Yes, the backend services for the MySubaru app (formerly STARLINK) are hosted on Amazon Web Services (AWS). While the app itself runs on your phone and your Subaru’s in-vehicle system, it communicates with Subaru’s servers, which are built on AWS, to perform functions like remote start, lock/unlock, and vehicle location tracking.
Wonder why they got away from the name “Starlink”?
They were never affiliated, but shared the StarLink name.
This is a tipping point moment. Increasingly, it seems that the talent who understood the deep failure modes is gone. The new, leaner, presumably less expensive teams lack the institutional knowledge needed to, if not prevent these outages in the first place, significantly reduce the time to detection and recovery.
We all know Amazon has no idea how Amazon works, Well, AWS was different. WAS. No more. AWS has let people go with the whole downsizing. They were spared in the beginning, no more.
So I mean how do we read this? H1B issues and Diwali? Not sure I can gleam anything outside of the left hand doesn’t know what the right hand is doing aka silos aka amazon. We know.
In the article it talks about the loss of institutional knowledge (due to lay offs and work climate that reduced experienced AWS staff, are my takeaways):
You can hire a bunch of very smart people who will explain how DNS works at a deep technical level (or you can hire me, who will incorrect you by explaining that it’s a database), but the one thing you can’t hire for is the person who remembers that when DNS starts getting wonky, check that seemingly unrelated system in the corner, because it has historically played a contributing role to some outages of yesteryear. When that tribal knowledge departs, you’re left having to reinvent an awful lot of in-house expertise…
AWS WAS the exception to this rule. I could seriously call or chat with someone tech to tech within AWS as of 2 years ago and things would get fixed INSTANTLY. That is no more.
All is fine until the (unmentioned) upward scan and the (unmentioned) speaker starts laughing (or crying) hysterically while sharing the images to the web after being hacked!
So a little more tech insight to the outage. Amazon says DNS error, and honestly the way it was “fixed” in 3 hours but took another day for everything to heal does point towards a DNS error.
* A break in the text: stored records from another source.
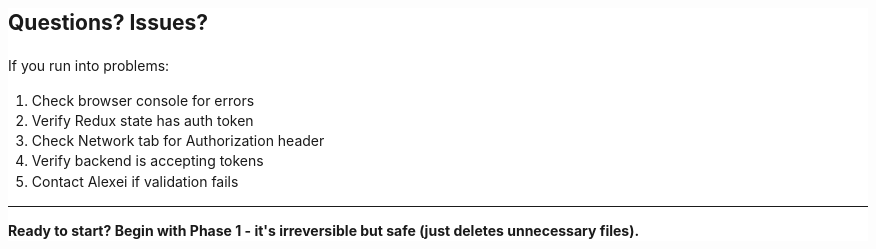 
## Questions? Issues?

If you run into problems:

1. Check browser console for errors
2. Verify Redux state has auth token
3. Check Network tab for Authorization header
4. Verify backend is accepting tokens
5. Contact Alexei if validation fails

---

**Ready to start? Begin with Phase 1 - it's irreversible but safe (just deletes unnecessary files).**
DNS is the service that turns SellersAskSellers.com in your web browser into the server’s IP (or in our case CloudFlare’s IP’s). SAS’s DNS provider is CloudFlare. Others use AWS, or their own DNS servers on or off AWS.
To take a LOT of the tech out of this post, everyone’s DNS talks to everyone else and update each other. So an error within 30% of the Internet’s DNS servers would ground to a halt serves on both AWS and anyone who uses AWS as their domain’s DNS server, even if they are not hosted on AWS (example, we are NOT hosted on CloudFlare, but if CF’s DNS went down, we would too).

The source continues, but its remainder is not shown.